Court of Session Inner House First Division.

Thursday, March 8. 1900.

37 SLR 511

Bruce

v.

Henry & Company.

Subject_1Reparation
Subject_2Workmen's Compensation Act 1897
Subject_3Factory
Subject_4Dock.

Reparation — Workmen's Compensation Act 1897 — Factory — Dock — Occupier.
Facts:

The Workmen's Compensation Act 1897 includes in the definition of factory “any dock … to which any provision of the Factory Act is applied by the Factory and Workshop Act 1895.” The latter Act by section 23 declares that, inter alia, the provision of section 18 thereof as regards notice of accidents shall apply “as if every dock … were a factory.” Section 18 provides that “when there occurs in a factory … any accident … written notice shall forthwith be given to the inspector of the district.”

Question whether the provision of section 18 applies prospectively so as to render a dock a factory before an accident has actually occurred in the dock.

Hall v. Snowden, Hubbard, & Company, [1899], 2 Q.B. 136, commented on and doubted.

By section 7 (1) of the Workmen's Compensation Act 1897 liability to pay compensation under the Act is limited to employment by the undertakers as thereinafter defined, on or in or about, inter alia, a factory. The undertaker in the case of a factory is declared by section 7 (2) to be the occupier thereof “within the meaning of the Factory and Workshop Acts of 1878 and 1895.” In the case of a dock which is a factory the occupier thereof is by the Factory Act 1895, section 23(1)(v)( b), defined to mean “the person having the actual use or occupation of a dock … or of any premises within the same or forming part thereof.”

Held that a shipping agent undertaking the loading of a vessel and using a public dock for this purpose is not an occupier of the dock within the meaning of the Act of 1895, and therefore not the undertaker of a factory within the meaning of the Workmen's Compensation Act 1897.

Headnote:

By section 7, sub-section 1, of the Workmen's Compensation Act 1897 it is provided—“This Act shall apply only to employment by the undertakers, as hereinafter defined, on or in or about a railway, factory, mine, quarry, or engineering work.”

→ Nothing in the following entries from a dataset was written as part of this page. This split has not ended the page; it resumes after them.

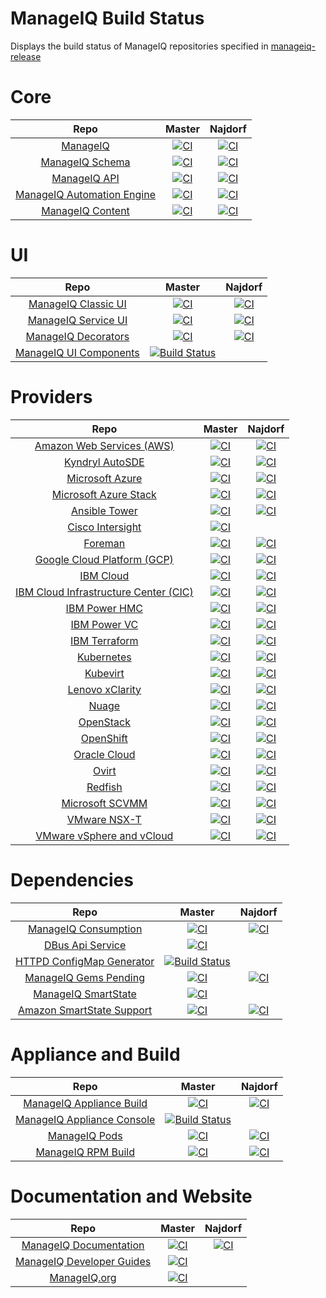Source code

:# ManageIQ Build Status
Displays the build status of ManageIQ repositories specified in [manageiq-release](https://github.com/ManageIQ/manageiq-release/blob/master/config/repos.yml)

# Core

| Repo | Master  | Najdorf |
|:----:|:-------:|:-------:|
| [ManageIQ](https://github.com/ManageIQ/manageiq) | [![CI](https://github.com/ManageIQ/manageiq/actions/workflows/ci.yaml/badge.svg)](https://github.com/ManageIQ/manageiq/actions/workflows/ci.yaml?query=branch%3Amaster) | [![CI](https://github.com/ManageIQ/manageiq/actions/workflows/ci.yaml/badge.svg?branch=najdorf)](https://github.com/ManageIQ/manageiq/actions/workflows/ci.yaml?query=branch%3Anajdorf) |
| [ManageIQ Schema](https://github.com/ManageIQ/manageiq-schema) | [![CI](https://github.com/ManageIQ/manageiq-schema/actions/workflows/ci.yaml/badge.svg)](https://github.com/ManageIQ/manageiq-schema/actions/workflows/ci.yaml?query=branch%3Amaster) | [![CI](https://github.com/ManageIQ/manageiq-schema/actions/workflows/ci.yaml/badge.svg?branch=najdorf)](https://github.com/ManageIQ/manageiq-schema/actions/workflows/ci.yaml?query=branch%3Anajdorf) |
| [ManageIQ API](https://github.com/ManageIQ/manageiq-api) | [![CI](https://github.com/ManageIQ/manageiq-api/actions/workflows/ci.yaml/badge.svg)](https://github.com/ManageIQ/manageiq-api/actions/workflows/ci.yaml?query=branch%3Amaster) | [![CI](https://github.com/ManageIQ/manageiq-api/actions/workflows/ci.yaml/badge.svg?branch=najdorf)](https://github.com/ManageIQ/manageiq-api/actions/workflows/ci.yaml?query=branch%3Anajdorf) |
| [ManageIQ Automation Engine](https://github.com/ManageIQ/manageiq-automation_engine) | [![CI](https://github.com/ManageIQ/manageiq-automation_engine/actions/workflows/ci.yaml/badge.svg)](https://github.com/ManageIQ/manageiq-automation_engine/actions/workflows/ci.yaml?query=branch%3Amaster) | [![CI](https://github.com/ManageIQ/manageiq-automation_engine/actions/workflows/ci.yaml/badge.svg?branch=najdorf)](https://github.com/ManageIQ/manageiq-automation_engine/actions/workflows/ci.yaml?query=branch%3Anajdorf) |
| [ManageIQ Content](https://github.com/ManageIQ/manageiq-content) | [![CI](https://github.com/ManageIQ/manageiq-content/actions/workflows/ci.yaml/badge.svg)](https://github.com/ManageIQ/manageiq-content/actions/workflows/ci.yaml?query=branch%3Amaster) | [![CI](https://github.com/ManageIQ/manageiq-content/actions/workflows/ci.yaml/badge.svg?branch=najdorf)](https://github.com/ManageIQ/manageiq-content/actions/workflows/ci.yaml?query=branch%3Anajdorf) |

# UI

| Repo | Master  | Najdorf |
|:----:|:-------:|:-------:|
| [ManageIQ Classic UI](https://github.com/ManageIQ/manageiq-ui-classic) | [![CI](https://github.com/ManageIQ/manageiq-ui-classic/actions/workflows/ci.yaml/badge.svg)](https://github.com/ManageIQ/manageiq-ui-classic/actions/workflows/ci.yaml?query=branch%3Amaster) | [![CI](https://github.com/ManageIQ/manageiq-ui-classic/actions/workflows/ci.yaml/badge.svg?branch=najdorf)](https://github.com/ManageIQ/manageiq-ui-classic/actions/workflows/ci.yaml?query=branch%3Anajdorf) |
| [ManageIQ Service UI](https://github.com/ManageIQ/manageiq-ui-service) | [![CI](https://github.com/ManageIQ/manageiq-ui-service/actions/workflows/ci.yaml/badge.svg)](https://github.com/ManageIQ/manageiq-ui-service/actions/workflows/ci.yaml?query=branch%3Amaster) | [![CI](https://github.com/ManageIQ/manageiq-ui-service/actions/workflows/ci.yaml/badge.svg?branch=najdorf)](https://github.com/ManageIQ/manageiq-ui-service/actions/workflows/ci.yaml?query=branch%3Anajdorf) |
| [ManageIQ Decorators](https://github.com/ManageIQ/manageiq-decorators) | [![CI](https://github.com/ManageIQ/manageiq-decorators/actions/workflows/ci.yaml/badge.svg)](https://github.com/ManageIQ/manageiq-decorators/actions/workflows/ci.yaml?query=branch%3Amaster) | [![CI](https://github.com/ManageIQ/manageiq-decorators/actions/workflows/ci.yaml/badge.svg?branch=najdorf)](https://github.com/ManageIQ/manageiq-decorators/actions/workflows/ci.yaml?query=branch%3Anajdorf) |
| [ManageIQ UI Components](https://github.com/ManageIQ/ui-components) | [![Build Status](https://travis-ci.org/ManageIQ/ui-components.svg?branch=master)](https://travis-ci.com/github/ManageIQ/ui-components) | |

# Providers

| Repo | Master  | Najdorf |
|:----:|:-------:|:-------:|
| [Amazon Web Services (AWS)](https://github.com/ManageIQ/manageiq-providers-amazon) | [![CI](https://github.com/ManageIQ/manageiq-providers-amazon/actions/workflows/ci.yaml/badge.svg)](https://github.com/ManageIQ/manageiq-providers-amazon/actions/workflows/ci.yaml?query=branch%3Amaster) | [![CI](https://github.com/ManageIQ/manageiq-providers-amazon/actions/workflows/ci.yaml/badge.svg?branch=najdorf)](https://github.com/ManageIQ/manageiq-providers-amazon/actions/workflows/ci.yaml?query=branch%3Anajdorf) |
| [Kyndryl AutoSDE](https://github.com/ManageIQ/manageiq-providers-autosde) | [![CI](https://github.com/ManageIQ/manageiq-providers-autosde/actions/workflows/ci.yaml/badge.svg)](https://github.com/ManageIQ/manageiq-providers-autosde/actions/workflows/ci.yaml?query=branch%3Amaster) | [![CI](https://github.com/ManageIQ/manageiq-providers-autosde/actions/workflows/ci.yaml/badge.svg?branch=najdorf)](https://github.com/ManageIQ/manageiq-providers-autosde/actions/workflows/ci.yaml?query=branch%3Anajdorf) |
| [Microsoft Azure](https://github.com/ManageIQ/manageiq-providers-azure) | [![CI](https://github.com/ManageIQ/manageiq-providers-azure/actions/workflows/ci.yaml/badge.svg)](https://github.com/ManageIQ/manageiq-providers-azure/actions/workflows/ci.yaml?query=branch%3Amaster) | [![CI](https://github.com/ManageIQ/manageiq-providers-azure/actions/workflows/ci.yaml/badge.svg?branch=najdorf)](https://github.com/ManageIQ/manageiq-providers-azure/actions/workflows/ci.yaml?query=branch%3Anajdorf) |
| [Microsoft Azure Stack](https://github.com/ManageIQ/manageiq-providers-azure_stack) | [![CI](https://github.com/ManageIQ/manageiq-providers-azure_stack/actions/workflows/ci.yaml/badge.svg)](https://github.com/ManageIQ/manageiq-providers-azure_stack/actions/workflows/ci.yaml?query=branch%3Amaster) | [![CI](https://github.com/ManageIQ/manageiq-providers-azure_stack/actions/workflows/ci.yaml/badge.svg?branch=najdorf)](https://github.com/ManageIQ/manageiq-providers-azure_stack/actions/workflows/ci.yaml?query=branch%3Anajdorf) |
| [Ansible Tower](https://github.com/ManageIQ/manageiq-providers-ansible_tower) | [![CI](https://github.com/ManageIQ/manageiq-providers-ansible_tower/actions/workflows/ci.yaml/badge.svg)](https://github.com/ManageIQ/manageiq-providers-ansible_tower/actions/workflows/ci.yaml?query=branch%3Amaster) | [![CI](https://github.com/ManageIQ/manageiq-providers-ansible_tower/actions/workflows/ci.yaml/badge.svg?branch=najdorf)](https://github.com/ManageIQ/manageiq-providers-ansible_tower/actions/workflows/ci.yaml?query=branch%3Anajdorf) |
| [Cisco Intersight](https://github.com/ManageIQ/manageiq-providers-cisco_intersight) | [![CI](https://github.com/ManageIQ/manageiq-providers-cisco_intersight/actions/workflows/ci.yaml/badge.svg)](https://github.com/ManageIQ/manageiq-providers-cisco_intersight/actions/workflows/ci.yaml?query=branch%3Amaster) | |
| [Foreman](https://github.com/ManageIQ/manageiq-providers-foreman) | [![CI](https://github.com/ManageIQ/manageiq-providers-foreman/actions/workflows/ci.yaml/badge.svg)](https://github.com/ManageIQ/manageiq-providers-foreman/actions/workflows/ci.yaml?query=branch%3Amaster) | [![CI](https://github.com/ManageIQ/manageiq-providers-foreman/actions/workflows/ci.yaml/badge.svg?branch=najdorf)](https://github.com/ManageIQ/manageiq-providers-foreman/actions/workflows/ci.yaml?query=branch%3Anajdorf) |
| [Google Cloud Platform (GCP)](https://github.com/ManageIQ/manageiq-providers-google) | [![CI](https://github.com/ManageIQ/manageiq-providers-google/actions/workflows/ci.yaml/badge.svg)](https://github.com/ManageIQ/manageiq-providers-google/actions/workflows/ci.yaml?query=branch%3Amaster) | [![CI](https://github.com/ManageIQ/manageiq-providers-google/actions/workflows/ci.yaml/badge.svg?branch=najdorf)](https://github.com/ManageIQ/manageiq-providers-google/actions/workflows/ci.yaml?query=branch%3Anajdorf) |
| [IBM Cloud](https://github.com/ManageIQ/manageiq-providers-ibm_cloud) | [![CI](https://github.com/ManageIQ/manageiq-providers-ibm_cloud/actions/workflows/ci.yaml/badge.svg)](https://github.com/ManageIQ/manageiq-providers-ibm_cloud/actions/workflows/ci.yaml?query=branch%3Amaster) | [![CI](https://github.com/ManageIQ/manageiq-providers-ibm_cloud/actions/workflows/ci.yaml/badge.svg?branch=najdorf)](https://github.com/ManageIQ/manageiq-providers-ibm_cloud/actions/workflows/ci.yaml?query=branch%3Anajdorf) |
| [IBM Cloud Infrastructure Center (CIC)](https://github.com/ManageIQ/manageiq-providers-ibm_cic) | [![CI](https://github.com/ManageIQ/manageiq-providers-ibm_cic/actions/workflows/ci.yaml/badge.svg)](https://github.com/ManageIQ/manageiq-providers-ibm_cic/actions/workflows/ci.yaml?query=branch%3Amaster) | [![CI](https://github.com/ManageIQ/manageiq-providers-ibm_cic/actions/workflows/ci.yaml/badge.svg?branch=najdorf)](https://github.com/ManageIQ/manageiq-providers-ibm_cic/actions/workflows/ci.yaml?query=branch%3Anajdorf) |
| [IBM Power HMC](https://github.com/ManageIQ/manageiq-providers-ibm_power_hmc) | [![CI](https://github.com/ManageIQ/manageiq-providers-ibm_power_hmc/actions/workflows/ci.yaml/badge.svg)](https://github.com/ManageIQ/manageiq-providers-ibm_power_hmc/actions/workflows/ci.yaml?query=branch%3Amaster) | [![CI](https://github.com/ManageIQ/manageiq-providers-ibm_power_hmc/actions/workflows/ci.yaml/badge.svg?branch=najdorf)](https://github.com/ManageIQ/manageiq-providers-ibm_power_hmc/actions/workflows/ci.yaml?query=branch%3Anajdorf) |
| [IBM Power VC](https://github.com/ManageIQ/manageiq-providers-ibm_power_vc) | [![CI](https://github.com/ManageIQ/manageiq-providers-ibm_power_vc/actions/workflows/ci.yaml/badge.svg)](https://github.com/ManageIQ/manageiq-providers-ibm_power_vc/actions/workflows/ci.yaml?query=branch%3Amaster) | [![CI](https://github.com/ManageIQ/manageiq-providers-ibm_power_vc/actions/workflows/ci.yaml/badge.svg?branch=najdorf)](https://github.com/ManageIQ/manageiq-providers-ibm_power_vc/actions/workflows/ci.yaml?query=branch%3Anajdorf) |
| [IBM Terraform](https://github.com/ManageIQ/manageiq-providers-ibm_terraform) | [![CI](https://github.com/ManageIQ/manageiq-providers-ibm_terraform/actions/workflows/ci.yaml/badge.svg)](https://github.com/ManageIQ/manageiq-providers-ibm_terraform/actions/workflows/ci.yaml?query=branch%3Amaster) | [![CI](https://github.com/ManageIQ/manageiq-providers-ibm_terraform/actions/workflows/ci.yaml/badge.svg?branch=najdorf)](https://github.com/ManageIQ/manageiq-providers-ibm_terraform/actions/workflows/ci.yaml?query=branch%3Anajdorf) |
| [Kubernetes](https://github.com/ManageIQ/manageiq-providers-kubernetes) | [![CI](https://github.com/ManageIQ/manageiq-providers-kubernetes/actions/workflows/ci.yaml/badge.svg)](https://github.com/ManageIQ/manageiq-providers-kubernetes/actions/workflows/ci.yaml?query=branch%3Amaster) | [![CI](https://github.com/ManageIQ/manageiq-providers-kubernetes/actions/workflows/ci.yaml/badge.svg?branch=najdorf)](https://github.com/ManageIQ/manageiq-providers-kubernetes/actions/workflows/ci.yaml?query=branch%3Anajdorf) |
| [Kubevirt](https://github.com/ManageIQ/manageiq-providers-kubevirt) | [![CI](https://github.com/ManageIQ/manageiq-providers-kubevirt/actions/workflows/ci.yaml/badge.svg)](https://github.com/ManageIQ/manageiq-providers-kubevirt/actions/workflows/ci.yaml?query=branch%3Amaster) | [![CI](https://github.com/ManageIQ/manageiq-providers-kubevirt/actions/workflows/ci.yaml/badge.svg?branch=najdorf)](https://github.com/ManageIQ/manageiq-providers-kubevirt/actions/workflows/ci.yaml?query=branch%3Anajdorf) |
| [Lenovo xClarity](https://github.com/ManageIQ/manageiq-providers-lenovo) | [![CI](https://github.com/ManageIQ/manageiq-providers-lenovo/actions/workflows/ci.yaml/badge.svg)](https://github.com/ManageIQ/manageiq-providers-lenovo/actions/workflows/ci.yaml?query=branch%3Amaster) | [![CI](https://github.com/ManageIQ/manageiq-providers-lenovo/actions/workflows/ci.yaml/badge.svg?branch=najdorf)](https://github.com/ManageIQ/manageiq-providers-lenovo/actions/workflows/ci.yaml?query=branch%3Anajdorf) |
| [Nuage](https://github.com/ManageIQ/manageiq-providers-nuage) | [![CI](https://github.com/ManageIQ/manageiq-providers-nuage/actions/workflows/ci.yaml/badge.svg)](https://github.com/ManageIQ/manageiq-providers-nuage/actions/workflows/ci.yaml?query=branch%3Amaster) | [![CI](https://github.com/ManageIQ/manageiq-providers-nuage/actions/workflows/ci.yaml/badge.svg?branch=najdorf)](https://github.com/ManageIQ/manageiq-providers-nuage/actions/workflows/ci.yaml?query=branch%3Anajdorf) |
| [OpenStack](https://github.com/ManageIQ/manageiq-providers-openstack) | [![CI](https://github.com/ManageIQ/manageiq-providers-openstack/actions/workflows/ci.yaml/badge.svg)](https://github.com/ManageIQ/manageiq-providers-openstack/actions/workflows/ci.yaml?query=branch%3Amaster) | [![CI](https://github.com/ManageIQ/manageiq-providers-openstack/actions/workflows/ci.yaml/badge.svg?branch=najdorf)](https://github.com/ManageIQ/manageiq-providers-openstack/actions/workflows/ci.yaml?query=branch%3Anajdorf) |
| [OpenShift](https://github.com/ManageIQ/manageiq-providers-openshift) | [![CI](https://github.com/ManageIQ/manageiq-providers-openshift/actions/workflows/ci.yaml/badge.svg)](https://github.com/ManageIQ/manageiq-providers-openshift/actions/workflows/ci.yaml?query=branch%3Amaster) | [![CI](https://github.com/ManageIQ/manageiq-providers-openshift/actions/workflows/ci.yaml/badge.svg?branch=najdorf)](https://github.com/ManageIQ/manageiq-providers-openshift/actions/workflows/ci.yaml?query=branch%3Anajdorf) |
| [Oracle Cloud](https://github.com/ManageIQ/manageiq-providers-oracle_cloud) | [![CI](https://github.com/ManageIQ/manageiq-providers-oracle_cloud/actions/workflows/ci.yaml/badge.svg)](https://github.com/ManageIQ/manageiq-providers-oracle_cloud/actions/workflows/ci.yaml?query=branch%3Amaster) | [![CI](https://github.com/ManageIQ/manageiq-providers-oracle_cloud/actions/workflows/ci.yaml/badge.svg?branch=najdorf)](https://github.com/ManageIQ/manageiq-providers-oracle_cloud/actions/workflows/ci.yaml?query=branch%3Anajdorf) |
| [Ovirt](https://github.com/ManageIQ/manageiq-providers-ovirt) | [![CI](https://github.com/ManageIQ/manageiq-providers-ovirt/actions/workflows/ci.yaml/badge.svg)](https://github.com/ManageIQ/manageiq-providers-ovirt/actions/workflows/ci.yaml?query=branch%3Amaster) | [![CI](https://github.com/ManageIQ/manageiq-providers-ovirt/actions/workflows/ci.yaml/badge.svg?branch=najdorf)](https://github.com/ManageIQ/manageiq-providers-ovirt/actions/workflows/ci.yaml?query=branch%3Anajdorf) |
| [Redfish](https://github.com/ManageIQ/manageiq-providers-redfish) | [![CI](https://github.com/ManageIQ/manageiq-providers-redfish/actions/workflows/ci.yaml/badge.svg)](https://github.com/ManageIQ/manageiq-providers-redfish/actions/workflows/ci.yaml?query=branch%3Amaster) | [![CI](https://github.com/ManageIQ/manageiq-providers-redfish/actions/workflows/ci.yaml/badge.svg?branch=najdorf)](https://github.com/ManageIQ/manageiq-providers-redfish/actions/workflows/ci.yaml?query=branch%3Anajdorf) |
| [Microsoft SCVMM](https://github.com/ManageIQ/manageiq-providers-scvmm) | [![CI](https://github.com/ManageIQ/manageiq-providers-scvmm/actions/workflows/ci.yaml/badge.svg)](https://github.com/ManageIQ/manageiq-providers-scvmm/actions/workflows/ci.yaml?query=branch%3Amaster) | [![CI](https://github.com/ManageIQ/manageiq-providers-scvmm/actions/workflows/ci.yaml/badge.svg?branch=najdorf)](https://github.com/ManageIQ/manageiq-providers-scvmm/actions/workflows/ci.yaml?query=branch%3Anajdorf) |
| [VMware NSX-T](https://github.com/ManageIQ/manageiq-providers-nsxt) | [![CI](https://github.com/ManageIQ/manageiq-providers-nsxt/actions/workflows/ci.yaml/badge.svg)](https://github.com/ManageIQ/manageiq-providers-nsxt/actions/workflows/ci.yaml?query=branch%3Amaster) | [![CI](https://github.com/ManageIQ/manageiq-providers-nsxt/actions/workflows/ci.yaml/badge.svg?branch=najdorf)](https://github.com/ManageIQ/manageiq-providers-nsxt/actions/workflows/ci.yaml?query=branch%3Anajdorf) |
| [VMware vSphere and vCloud](https://github.com/ManageIQ/manageiq-providers-vmware) | [![CI](https://github.com/ManageIQ/manageiq-providers-vmware/actions/workflows/ci.yaml/badge.svg)](https://github.com/ManageIQ/manageiq-providers-vmware/actions/workflows/ci.yaml?query=branch%3Amaster) | [![CI](https://github.com/ManageIQ/manageiq-providers-vmware/actions/workflows/ci.yaml/badge.svg?branch=najdorf)](https://github.com/ManageIQ/manageiq-providers-vmware/actions/workflows/ci.yaml?query=branch%3Anajdorf) |

# Dependencies

| Repo | Master  | Najdorf |
|:----:|:-------:|:-------:|
| [ManageIQ Consumption](https://github.com/ManageIQ/manageiq-consumption) | [![CI](https://github.com/ManageIQ/manageiq-consumption/actions/workflows/ci.yaml/badge.svg)](https://github.com/ManageIQ/manageiq-consumption/actions/workflows/ci.yaml?query=branch%3Amaster) | [![CI](https://github.com/ManageIQ/manageiq-consumption/actions/workflows/ci.yaml/badge.svg?branch=najdorf)](https://github.com/ManageIQ/manageiq-consumption/actions/workflows/ci.yaml?query=branch%3Anajdorf) |
| [DBus Api Service](https://github.com/ManageIQ/dbus_api_service) | [![CI](https://github.com/ManageIQ/dbus_api_service/actions/workflows/ci.yaml/badge.svg)](https://github.com/ManageIQ/dbus_api_service/actions/workflows/ci.yaml) | |
| [HTTPD ConfigMap Generator](https://github.com/ManageIQ/httpd_configmap_generator) | [![Build Status](https://travis-ci.org/ManageIQ/httpd_configmap_generator.svg?branch=master)](https://travis-ci.com/github/ManageIQ/httpd_configmap_generator) | |
| [ManageIQ Gems Pending](https://github.com/ManageIQ/manageiq-gems-pending) | [![CI](https://github.com/ManageIQ/manageiq-gems-pending/actions/workflows/ci.yaml/badge.svg)](https://github.com/ManageIQ/manageiq-gems-pending/actions/workflows/ci.yaml?query=branch%3Amaster) | [![CI](https://github.com/ManageIQ/manageiq-gems-pending/actions/workflows/ci.yaml/badge.svg?branch=najdorf)](https://github.com/ManageIQ/manageiq-gems-pending/actions/workflows/ci.yaml?query=branch%3Anajdorf) |
| [ManageIQ SmartState](https://github.com/ManageIQ/manageiq-smartstate) | [![CI](https://github.com/ManageIQ/manageiq-smartstate/actions/workflows/ci.yaml/badge.svg)](https://github.com/ManageIQ/manageiq-smartstate/actions/workflows/ci.yaml) | |
| [Amazon SmartState Support](https://github.com/ManageIQ/amazon_ssa_support) | [![CI](https://github.com/ManageIQ/amazon_ssa_support/actions/workflows/ci.yaml/badge.svg)](https://github.com/ManageIQ/amazon_ssa_support/actions/workflows/ci.yaml?query=branch%3Amaster) |  [![CI](https://github.com/ManageIQ/amazon_ssa_support/actions/workflows/ci.yaml/badge.svg?branch=najdorf)](https://github.com/ManageIQ/amazon_ssa_support/actions/workflows/ci.yaml?query=branch%3Anajdorf) |

# Appliance and Build

| Repo | Master  | Najdorf |
|:----:|:-------:|:-------:|
| [ManageIQ Appliance Build](https://github.com/ManageIQ/manageiq-appliance-build) | [![CI](https://github.com/ManageIQ/manageiq-appliance-build/actions/workflows/ci.yaml/badge.svg)](https://github.com/ManageIQ/manageiq-appliance-build/actions/workflows/ci.yaml?query=branch%3Amaster) | [![CI](https://github.com/ManageIQ/manageiq-appliance-build/actions/workflows/ci.yaml/badge.svg?branch=najdorf)](https://github.com/ManageIQ/manageiq-appliance-build/actions/workflows/ci.yaml?query=branch%3Anajdorf) |
| [ManageIQ Appliance Console](https://github.com/ManageIQ/manageiq-appliance_console) | [![Build Status](https://travis-ci.com/ManageIQ/manageiq-appliance_console.svg?branch=master)](https://travis-ci.com/github/ManageIQ/manageiq-appliance_console) | |
| [ManageIQ Pods](https://github.com/ManageIQ/manageiq-pods) | [![CI](https://github.com/ManageIQ/manageiq-pods/actions/workflows/ci.yaml/badge.svg)](https://github.com/ManageIQ/manageiq-pods/actions/workflows/ci.yaml?query=branch%3Amaster) | [![CI](https://github.com/ManageIQ/manageiq-pods/actions/workflows/ci.yaml/badge.svg?branch=najdorf)](https://github.com/ManageIQ/manageiq-pods/actions/workflows/ci.yaml?query=branch%3Anajdorf) |
| [ManageIQ RPM Build](https://github.com/ManageIQ/manageiq-rpm_build) | [![CI](https://github.com/ManageIQ/manageiq-rpm_build/actions/workflows/ci.yaml/badge.svg)](https://github.com/ManageIQ/manageiq-rpm_build/actions/workflows/ci.yaml?query=branch%3Amaster) | [![CI](https://github.com/ManageIQ/manageiq-rpm_build/actions/workflows/ci.yaml/badge.svg?branch=najdorf)](https://github.com/ManageIQ/manageiq-rpm_build/actions/workflows/ci.yaml?query=branch%3Anajdorf) |

# Documentation and Website

| Repo | Master  | Najdorf |
|:----:|:-------:|:-------:|
| [ManageIQ Documentation](https://github.com/ManageIQ/manageiq-documentation) | [![CI](https://github.com/ManageIQ/manageiq-documentation/actions/workflows/ci.yaml/badge.svg)](https://github.com/ManageIQ/manageiq-documentation/actions/workflows/ci.yaml?query=branch%3Amaster) | [![CI](https://github.com/ManageIQ/manageiq-documentation/actions/workflows/ci.yaml/badge.svg?branch=najdorf)](https://github.com/ManageIQ/manageiq-documentation/actions/workflows/ci.yaml?query=branch%3Anajdorf) |
| [ManageIQ Developer Guides](https://github.com/ManageIQ/guides) | [![CI](https://github.com/ManageIQ/guides/actions/workflows/ci.yaml/badge.svg)](https://github.com/ManageIQ/guides/actions/workflows/ci.yaml?query=branch%3Amaster) | |
| [ManageIQ.org](https://github.com/ManageIQ/manageiq.org) | [![CI](https://github.com/ManageIQ/manageiq.org/actions/workflows/ci.yaml/badge.svg)](https://github.com/ManageIQ/manageiq.org/actions/workflows/ci.yaml?query=branch%3Amaster) | |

By section 7, sub-section 2, “‘undertaker’ in the case of a factory, laundry, or quarry means the occupier thereof within the meaning of the Factory and Workshop Acts 1878 to 1895.”

By the Workmen's Compensation Act 1897 it is provided, section 7, sub-section 2— “‘Factory’ has the same meaning as in the Factory and Workshop Acts 1878 to 1891, and also includes any dock, wharf, quay

Page: 512

… to which any provision of the Factory Acts is applied by the Factory and Workshop Act 1895.”

Section 23 of the Factory and Workshop Act 1895 provides, inter alia—“(1) The following provisions, namely … (ii) The provisions of the Factory Acts with respect to accidents … shall have effect as if (a) every dock, wharf, quay, and warehouse … were included in the word ‘factory,’” and “for the purpose of the enforcement of these sections the person having the actual use or occupation of a dock … shall be deemed to be the occupier of a factory.”

By section 18 of the same Act it is provided—“For section 31 of the principal Act the following sections shall be substituted, namely, (1) When there occurs in a factory or workshop any accident … written notice shall forthwith be sent to the inspector for the district.”

This was an appeal on a case stated, as adjusted by the parties, by the interim Sheriff-Substitute of the Lothians ( Harvey), at the instance of Elizabeth Sinclair or Bruce, widow of John Bruce, formerly dock labourer, in a claim at her instance under the Workmen's Compensation Act 1897 against A. Henry & Company, shipping agents, Leith.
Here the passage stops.